WHAT YOU NEED TO DO:
Among the entries below, only the lines starting at the one with "# Final Project - MECA 4107" and ending at the one with "En este repositorio", both included, are to be printed exactly.

Stored data
★ ★ ★ ★

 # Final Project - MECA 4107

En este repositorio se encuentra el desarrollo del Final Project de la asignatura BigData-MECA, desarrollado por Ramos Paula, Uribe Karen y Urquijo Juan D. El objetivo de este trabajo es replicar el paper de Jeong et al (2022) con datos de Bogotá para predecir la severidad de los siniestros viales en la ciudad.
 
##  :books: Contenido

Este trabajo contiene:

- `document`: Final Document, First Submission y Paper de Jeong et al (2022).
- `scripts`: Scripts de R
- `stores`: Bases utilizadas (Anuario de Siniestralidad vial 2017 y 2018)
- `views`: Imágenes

★ ★ ★ ★

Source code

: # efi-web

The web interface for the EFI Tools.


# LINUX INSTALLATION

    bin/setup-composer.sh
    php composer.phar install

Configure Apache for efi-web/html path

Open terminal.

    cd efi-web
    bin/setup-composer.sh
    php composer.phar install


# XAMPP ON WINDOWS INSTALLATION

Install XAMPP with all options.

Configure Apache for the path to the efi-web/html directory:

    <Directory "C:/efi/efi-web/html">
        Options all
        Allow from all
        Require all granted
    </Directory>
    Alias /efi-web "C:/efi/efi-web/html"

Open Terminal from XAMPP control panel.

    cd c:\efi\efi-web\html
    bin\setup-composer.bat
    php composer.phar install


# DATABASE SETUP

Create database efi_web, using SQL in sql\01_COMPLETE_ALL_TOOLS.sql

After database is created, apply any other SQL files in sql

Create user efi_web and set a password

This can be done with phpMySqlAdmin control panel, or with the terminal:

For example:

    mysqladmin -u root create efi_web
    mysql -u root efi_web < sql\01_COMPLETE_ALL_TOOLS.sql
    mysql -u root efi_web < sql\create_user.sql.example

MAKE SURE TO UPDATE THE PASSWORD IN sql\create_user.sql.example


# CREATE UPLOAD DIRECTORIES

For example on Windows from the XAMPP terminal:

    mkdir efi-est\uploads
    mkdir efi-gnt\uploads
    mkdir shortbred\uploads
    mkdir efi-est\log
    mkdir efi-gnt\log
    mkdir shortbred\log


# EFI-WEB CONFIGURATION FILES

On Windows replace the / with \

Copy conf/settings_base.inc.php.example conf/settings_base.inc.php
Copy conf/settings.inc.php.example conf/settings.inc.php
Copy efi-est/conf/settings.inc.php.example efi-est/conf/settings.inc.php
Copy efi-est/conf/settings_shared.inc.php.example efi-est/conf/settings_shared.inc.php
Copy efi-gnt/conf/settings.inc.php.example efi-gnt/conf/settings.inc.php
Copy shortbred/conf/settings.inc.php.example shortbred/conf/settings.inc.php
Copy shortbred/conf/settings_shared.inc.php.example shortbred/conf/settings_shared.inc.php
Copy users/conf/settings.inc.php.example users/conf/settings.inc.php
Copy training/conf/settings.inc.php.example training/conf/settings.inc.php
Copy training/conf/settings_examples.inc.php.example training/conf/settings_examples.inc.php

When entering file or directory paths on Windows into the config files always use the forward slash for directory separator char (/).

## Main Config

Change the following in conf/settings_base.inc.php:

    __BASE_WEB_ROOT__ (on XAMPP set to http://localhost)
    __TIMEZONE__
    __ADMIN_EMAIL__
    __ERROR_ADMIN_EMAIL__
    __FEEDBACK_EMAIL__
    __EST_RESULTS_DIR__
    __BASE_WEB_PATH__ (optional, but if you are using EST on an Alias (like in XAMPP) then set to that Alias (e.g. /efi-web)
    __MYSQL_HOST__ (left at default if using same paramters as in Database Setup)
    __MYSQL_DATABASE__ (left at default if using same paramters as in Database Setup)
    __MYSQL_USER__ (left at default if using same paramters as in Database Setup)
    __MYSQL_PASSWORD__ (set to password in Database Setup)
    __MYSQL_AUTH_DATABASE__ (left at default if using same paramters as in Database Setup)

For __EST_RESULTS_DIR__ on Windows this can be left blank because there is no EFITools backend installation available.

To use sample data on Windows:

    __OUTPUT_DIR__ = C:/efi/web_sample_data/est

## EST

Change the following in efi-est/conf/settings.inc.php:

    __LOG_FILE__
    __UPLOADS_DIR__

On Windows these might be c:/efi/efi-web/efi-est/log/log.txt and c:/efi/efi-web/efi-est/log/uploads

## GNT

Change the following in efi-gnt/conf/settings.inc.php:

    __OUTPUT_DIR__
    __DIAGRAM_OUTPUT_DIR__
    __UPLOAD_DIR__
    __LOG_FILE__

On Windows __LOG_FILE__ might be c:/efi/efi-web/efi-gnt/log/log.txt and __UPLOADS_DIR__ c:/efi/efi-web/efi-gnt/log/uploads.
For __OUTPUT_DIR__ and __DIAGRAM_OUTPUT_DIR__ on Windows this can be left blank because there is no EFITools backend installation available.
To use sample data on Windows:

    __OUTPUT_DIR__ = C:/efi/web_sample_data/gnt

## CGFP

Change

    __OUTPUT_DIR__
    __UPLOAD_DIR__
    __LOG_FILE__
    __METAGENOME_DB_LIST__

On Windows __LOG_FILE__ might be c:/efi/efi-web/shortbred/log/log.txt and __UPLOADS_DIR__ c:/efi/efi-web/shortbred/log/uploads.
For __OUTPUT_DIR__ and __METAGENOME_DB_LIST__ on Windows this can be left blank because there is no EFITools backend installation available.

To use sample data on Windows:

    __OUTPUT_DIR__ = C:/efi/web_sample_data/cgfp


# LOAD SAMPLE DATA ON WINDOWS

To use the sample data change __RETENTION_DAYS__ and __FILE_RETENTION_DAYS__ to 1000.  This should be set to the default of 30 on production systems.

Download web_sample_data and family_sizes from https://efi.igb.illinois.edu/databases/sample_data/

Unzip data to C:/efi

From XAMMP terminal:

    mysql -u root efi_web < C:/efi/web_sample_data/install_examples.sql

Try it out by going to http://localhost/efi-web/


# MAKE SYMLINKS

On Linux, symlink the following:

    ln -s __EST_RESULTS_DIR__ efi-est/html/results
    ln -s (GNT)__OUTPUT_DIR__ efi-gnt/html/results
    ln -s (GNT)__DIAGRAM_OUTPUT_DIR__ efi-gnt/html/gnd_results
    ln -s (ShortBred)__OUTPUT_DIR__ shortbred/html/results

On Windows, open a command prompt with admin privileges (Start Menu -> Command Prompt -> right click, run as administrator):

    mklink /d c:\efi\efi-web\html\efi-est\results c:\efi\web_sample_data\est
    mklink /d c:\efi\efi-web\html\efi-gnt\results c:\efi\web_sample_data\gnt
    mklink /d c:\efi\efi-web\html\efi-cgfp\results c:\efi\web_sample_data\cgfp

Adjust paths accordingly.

★ ★ ★ ★

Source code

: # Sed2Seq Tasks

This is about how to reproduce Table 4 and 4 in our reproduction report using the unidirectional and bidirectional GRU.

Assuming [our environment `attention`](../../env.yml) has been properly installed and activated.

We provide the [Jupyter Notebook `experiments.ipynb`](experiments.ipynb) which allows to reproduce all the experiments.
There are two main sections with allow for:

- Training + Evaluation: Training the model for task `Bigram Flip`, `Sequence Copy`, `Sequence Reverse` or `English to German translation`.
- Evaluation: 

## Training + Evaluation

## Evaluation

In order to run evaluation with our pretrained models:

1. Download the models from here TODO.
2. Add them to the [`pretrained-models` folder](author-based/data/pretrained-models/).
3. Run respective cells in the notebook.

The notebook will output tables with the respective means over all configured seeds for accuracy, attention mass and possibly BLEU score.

★ ★ ★ ★

EXERCISE SOLUTION:
 # Final Project - MECA 4107

En este repositorio se encuentra el desarrollo del Final Project de la asignatura BigData-MECA, desarrollado por Ramos Paula, Uribe Karen y Urquijo Juan D. El objetivo de este trabajo es replicar el paper de Jeong et al (2022) con datos de Bogotá para predecir la severidad de los siniestros viales en la ciudad.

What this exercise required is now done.